Description of the task:
Sort through the entries below and pull out lines containing the word "equations".

Data provided below:

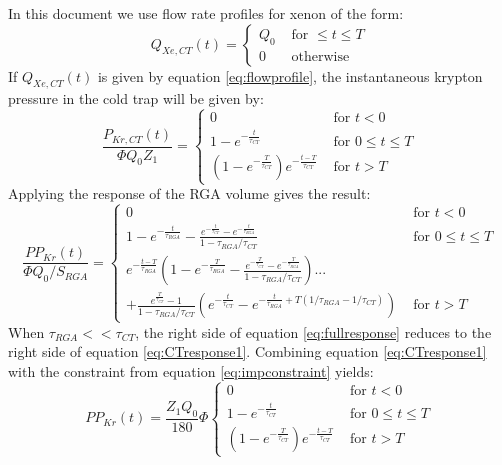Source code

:In this document we use flow rate profiles for xenon of the form:
\begin{equation}
\label{eq:flowprofile}
Q_{Xe,CT}(t) =
  \begin{cases}
    Q_0&\textrm{ for } \leq t\leq T\\
    0     &\textrm{ otherwise}
  \end{cases}
\end{equation}
If $Q_{Xe,CT}(t)$ is given by equation \ref{eq:flowprofile}, the instantaneous krypton pressure in the cold trap will be given by: 
\begin{equation}
\label{eq:CTresponse1}
\frac{P_{Kr,CT}(t)}{\Phi Q_0Z_1}=
\begin{cases}
0 & \textrm{ for } t<0\\
1-e^{-\frac{t}{\tau_{CT}}} & \textrm{ for } 0\leq t \leq T\\
(1-e^{-\frac{T}{\tau_{CT}}})e^{-\frac{t-T}{\tau_{CT}}}& \textrm{ for }  t > T
\end{cases}
\end{equation} 
Applying the response of the RGA volume gives the result:
\begin{equation}
\label{eq:fullresponse}
\frac{PP_{Kr}(t)}{\Phi Q_0 /S_{RGA}}=
\begin{cases}
0 & \textrm{ for } t<0\\
1-e^{-\frac{t}{\tau_{RGA}}}-\frac{e^{-\frac{t}{\tau_{CT}}}-e^{-\frac{t}{\tau_{RGA}}}}{1-\tau_{RGA}/\tau_{CT}} & \textrm{ for } 0\leq t \leq T\\
e^{-\frac{t-T}{\tau_{RGA}}}(1-e^{-\frac{T}{\tau_{RGA}}}-\frac{e^{-\frac{T}{\tau_{CT}}}-e^{-\frac{T}{\tau_{RGA}}}}{1-\tau_{RGA}/\tau_{CT}} ) ...\\
 +\frac{e^{\frac{T}{\tau_{CT}}}-1}{1-\tau_{RGA}/\tau_{CT}}(e^{-\frac{t}{\tau_{CT}}}-e^{-\frac{t}{\tau_{RGA}}+T(1/\tau_{RGA}-1/\tau_{CT})}) & \textrm{ for }  t > T
\end{cases}
\end{equation} 
When $\tau_{RGA}<<\tau_{CT}$, the right side of equation \ref{eq:fullresponse} reduces to the right side of equation \ref{eq:CTresponse1}. Combining equation \ref{eq:CTresponse1} with the constraint from equation \ref{eq:impconstraint} yields:
\begin{equation}
\label{eq:CTresponse}
PP_{Kr}(t)=\frac{Z_1 Q_0}{180}\Phi
\begin{cases}
0 & \textrm{ for } t<0\\
1-e^{-\frac{t}{\tau_{CT}}} & \textrm{ for } 0\leq t \leq T\\
(1-e^{-\frac{T}{\tau_{CT}}})e^{-\frac{t-T}{\tau_{CT}}}& \textrm{ for }  t > T
\end{cases}
\end{equation} 

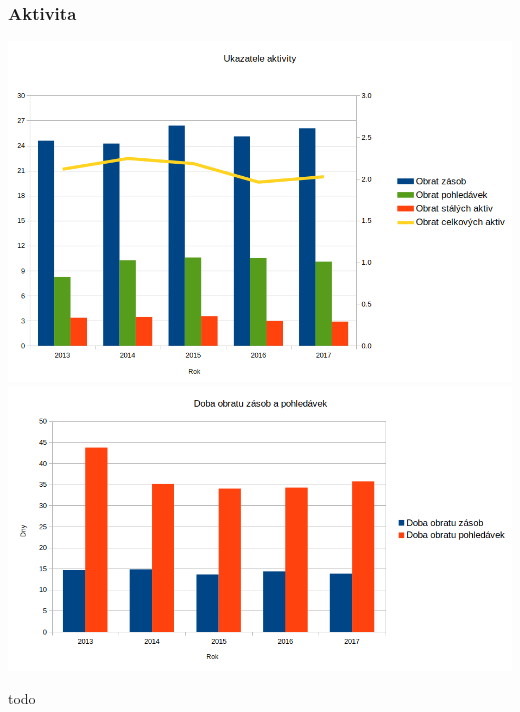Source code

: \documentclass[12pt]{article}%
\begin{document}
\subsubsection*{Aktivita}
\includegraphics[scale=0.6]{obr/ukazatele_aktivity.png} \\
\includegraphics[scale=0.6]{obr/doba_obratu.png}




todo


\def\bsl{\char92}
\def\lsv{\char123}
\def\rsv{\char125}




\end{document}
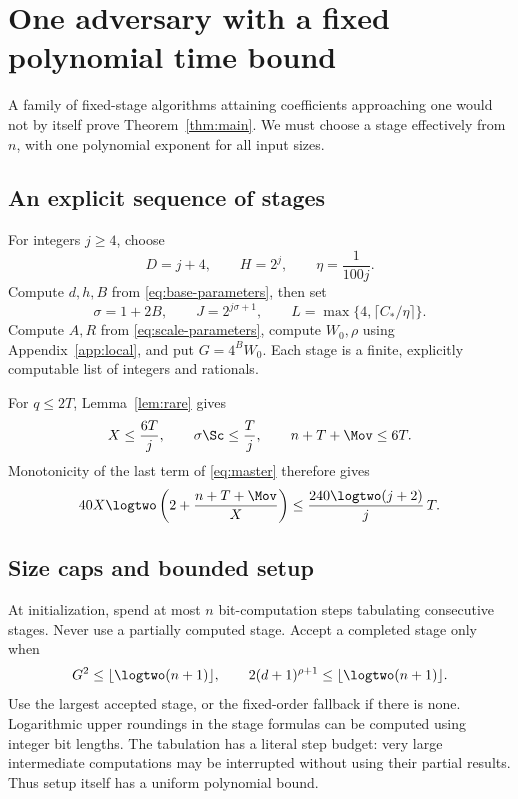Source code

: \section{One adversary with a fixed polynomial time bound}
\label{sec:uniformity}

A family of fixed-stage algorithms attaining coefficients approaching one
would not by itself prove Theorem~\ref{thm:main}. We must choose a stage
effectively from $n$, with one polynomial exponent for all input sizes.

\subsection{An explicit sequence of stages}

For integers $j\geq4$, choose
\[
             D=j+4,\qquad H=2^j,\qquad \eta=\frac1{100j}.
\]
Compute $d,h,B$ from \eqref{eq:base-parameters}, then set
\[
 \sigma=1+2B,\qquad J=2^{j\sigma+1},\qquad
 L=\max\{4,\lceil C_*/\eta\rceil\}.
\]
Compute $A,R$ from \eqref{eq:scale-parameters}, compute $W_0,\rho$
using Appendix~\ref{app:local}, and put $G=4^B W_0$.
Each stage is a finite, explicitly computable list of integers and rationals.

For $q\leq2T$, Lemma~\ref{lem:rare} gives
\begin{equation}
             X\leq\frac{6T}{j},\qquad
             \sigma\Sc\leq\frac{T}{j},\qquad
             n+T+\Mov\leq6T.
\label{eq:stage-errors}
\end{equation}
Monotonicity of the last term of \eqref{eq:master} therefore gives
\begin{equation}
 40X\logtwo\left(2+\frac{n+T+\Mov}{X}\right)
           \leq\frac{240\logtwo(j+2)}j\,T.
\label{eq:stage-expensive}
\end{equation}

\subsection{Size caps and bounded setup}

At initialization, spend at most $n$ bit-computation steps tabulating
consecutive stages. Never use a partially computed stage.
Accept a completed stage only when
\begin{equation}
 G^2\leq\lfloor\logtwo(n+1)\rfloor,\qquad
 2(d+1)^{\rho+1}\leq\lfloor\logtwo(n+1)\rfloor.
\label{eq:caps}
\end{equation}
Use the largest accepted stage, or the fixed-order fallback if there is none.
Logarithmic upper roundings in the stage formulas can be computed using
integer bit lengths. The tabulation has a literal step budget: very large
intermediate computations may be interrupted without using their partial
results. Thus setup itself has a uniform polynomial bound.

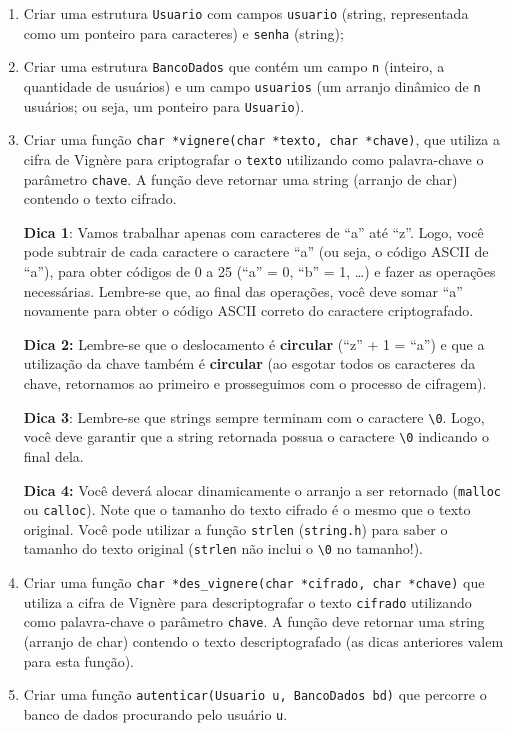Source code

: \documentclass[a4paper, 11pt]{article}
\begin{document}
\begin{enumerate}
\item Criar uma estrutura \texttt{Usuario} com campos \texttt{usuario} (string, representada
como um ponteiro para caracteres) e \texttt{senha} (string);
\item Criar uma estrutura \texttt{BancoDados} que contém um campo \texttt{n} (inteiro, a quantidade de usuários)
e um campo \texttt{usuarios} (um arranjo dinâmico de \texttt{n} usuários; ou seja, um ponteiro para \texttt{Usuario}).
\item Criar uma função \texttt{char *vignere(char *texto, char *chave)}, que
utiliza a cifra de Vignère para criptografar o \texttt{texto} utilizando como
palavra-chave o parâmetro \texttt{chave}. A função deve retornar uma string
(arranjo de char) contendo o texto cifrado.

\textbf{Dica 1}: Vamos trabalhar apenas com caracteres de ``a'' até ``z''. Logo, você pode
subtrair de cada caractere o caractere ``a'' (ou seja, o código ASCII de ``a''), para
obter códigos de 0 a 25 (``a'' = 0, ``b'' = 1, \ldots{}) e fazer as operações
necessárias. Lembre-se que, ao final das operações, você deve somar ``a''
novamente para obter o código ASCII correto do caractere criptografado.

\textbf{Dica 2:} Lembre-se que o deslocamento é \textbf{circular} (``z'' + 1 = ``a'') e que a utilização
da chave também é \textbf{circular} (ao esgotar todos os caracteres da chave, retornamos
ao primeiro e prosseguimos com o processo de cifragem).

\textbf{Dica 3}: Lembre-se que strings sempre terminam com o caractere \texttt{\textbackslash{}0}. Logo, você deve
garantir que a string retornada possua o caractere \texttt{\textbackslash{}0} indicando o final dela.

\textbf{Dica 4:} Você deverá alocar dinamicamente o arranjo a ser retornado
(\texttt{malloc} ou \texttt{calloc}). Note que o tamanho do texto cifrado é o mesmo que
o texto original. Você pode utilizar a função \texttt{strlen} (\texttt{string.h}) para
saber o tamanho do texto original (\texttt{strlen} não inclui o \texttt{\textbackslash{}0} no tamanho!).

\item Criar uma função \texttt{char *des\_vignere(char *cifrado, char *chave)}
que utiliza a cifra de Vignère para descriptografar o texto \texttt{cifrado}
utilizando como palavra-chave o parâmetro \texttt{chave}. A função deve retornar uma
string (arranjo de char) contendo o texto descriptografado
(as dicas anteriores valem para esta função).
\item Criar uma função \texttt{autenticar(Usuario u, BancoDados bd)} que percorre o
banco de dados procurando pelo usuário \texttt{u}.


\end{enumerate}
\end{document}

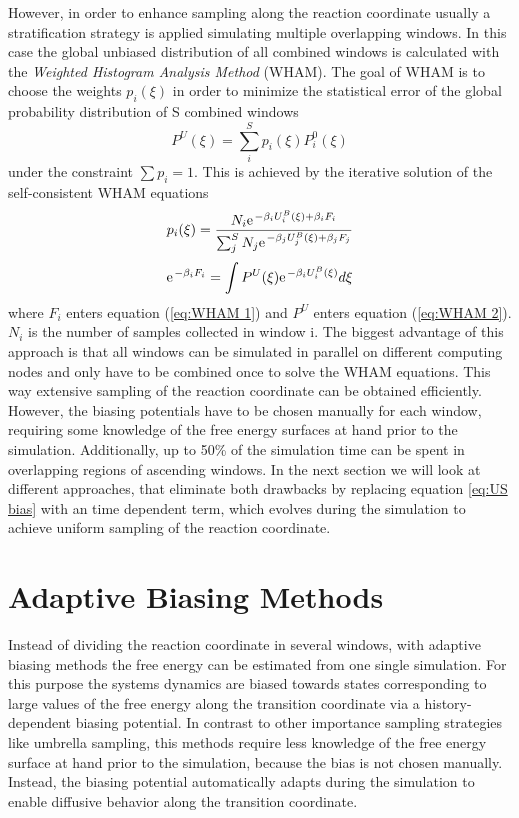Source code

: However, in order to enhance sampling along the reaction coordinate usually a stratification strategy is applied simulating multiple overlapping windows. In this case the global unbiased distribution of all combined windows is calculated with the \textit{Weighted Histogram Analysis Method} (WHAM).\autocite{kumar1992weighted} The goal of WHAM is to choose the weights $p_i(\xi)$ in order to minimize the statistical error of the global probability distribution of S combined windows
\begin{equation}
  P^U(\xi)=\sum_i^{S} p_i(\xi)P_i^0(\xi)
\end{equation}
under the constraint $\sum p_i = 1$. This is achieved by the iterative solution of the self-consistent WHAM equations
\begin{equation}
  p_i(\xi) = \frac{N_i \e^{-\beta_i U_i^B(\xi)+\beta_i F_i}}{\sum_j^S N_j \e^{-\beta_j U_j^B(\xi)+\beta_j F_j}} \label{eq:WHAM 1}
\end{equation}
\begin{equation}
  \e^{-\beta_i F_i} = \int P^U(\xi)\e^{-\beta_i U_i^B (\xi)}d\xi
  \label{eq:WHAM 2}
\end{equation}
where $F_i$ enters equation (\ref{eq:WHAM 1}) and $P^U$ enters equation (\ref{eq:WHAM 2}). $N_i$ is the number of samples collected in window i.
The biggest advantage of this approach is that all windows can be simulated in parallel on different computing nodes and only have to be combined once to solve the WHAM equations. This way extensive sampling of the reaction coordinate can be obtained efficiently.
However, the biasing potentials have to be chosen manually for each window, requiring some knowledge of the free energy surfaces at hand prior to the simulation.
Additionally, up to 50\% of the simulation time can be spent in overlapping regions of ascending windows.\autocite{comer2015adaptive}
In the next section we will look at different approaches, that eliminate both drawbacks by replacing equation \ref{eq:US bias} with an time dependent term, which evolves during the simulation to achieve uniform sampling of the reaction coordinate.

\newpage
\section{Adaptive Biasing Methods}
\label{sec:adaptive biasing}

Instead of dividing the reaction coordinate in several windows, with adaptive biasing methods the free energy can be estimated from one single simulation. For this purpose the systems dynamics are biased towards states corresponding to large values of the free energy along the transition coordinate via a history-dependent biasing potential. In contrast to other importance sampling strategies like umbrella sampling, this methods require less knowledge of the free energy surface at hand prior to the simulation, because the bias is not chosen manually. Instead, the biasing potential automatically adapts during the simulation to enable diffusive behavior along the transition coordinate.\autocite{comer2015adaptive, barducci2011metadynamics}


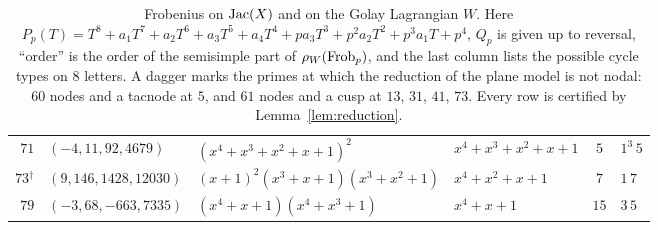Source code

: \begin{table}[ht]
\begin{tabular}{@{}rlllcl@{}}
$71$ & $(-4, 11, 92, 4679)$ & $(x^{4}+x^{3}+x^{2}+x+1)^{2}$ & $x^{4}+x^{3}+x^{2}+x+1$ & $5$ & $1^{3}\,5$\\
$73$$^\dagger$ & $(9, 146, 1428, 12030)$ & $(x+1)^{2}(x^{3}+x+1)(x^{3}+x^{2}+1)$ & $x^{4}+x^{2}+x+1$ & $7$ & $1\,7$\\
$79$ & $(-3, 68, -663, 7335)$ & $(x^{4}+x+1)(x^{4}+x^{3}+1)$ & $x^{4}+x+1$ & $15$ & $3\,5$\\
\bottomrule
\end{tabular}
\caption{Frobenius on $\operatorname{Jac}(X)$ and on the Golay Lagrangian $W$. Here $P_p(T)=T^8+a_1T^7+a_2T^6+a_3T^5+a_4T^4+pa_3T^3+p^2a_2T^2+p^3a_1T+p^4$, $Q_p$ is given up to reversal, ``order'' is the order of the semisimple part of $\rho_W(\operatorname{Frob}_p)$, and the last column lists the possible cycle types on $8$ letters. A dagger marks the primes at which the reduction of the plane model is not nodal: $60$ nodes and a tacnode at $5$, and $61$ nodes and a cusp at $13$, $31$, $41$, $73$. Every row is certified by Lemma~\ref{lem:reduction}.}
\label{tab:frobenius}
\end{table}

End of Data provided.

Output of the exercise:
under the constraint $\sum p_i = 1$. This is achieved by the iterative solution of the self-consistent WHAM equations
The biggest advantage of this approach is that all windows can be simulated in parallel on different computing nodes and only have to be combined once to solve the WHAM equations. This way extensive sampling of the reaction coordinate can be obtained efficiently.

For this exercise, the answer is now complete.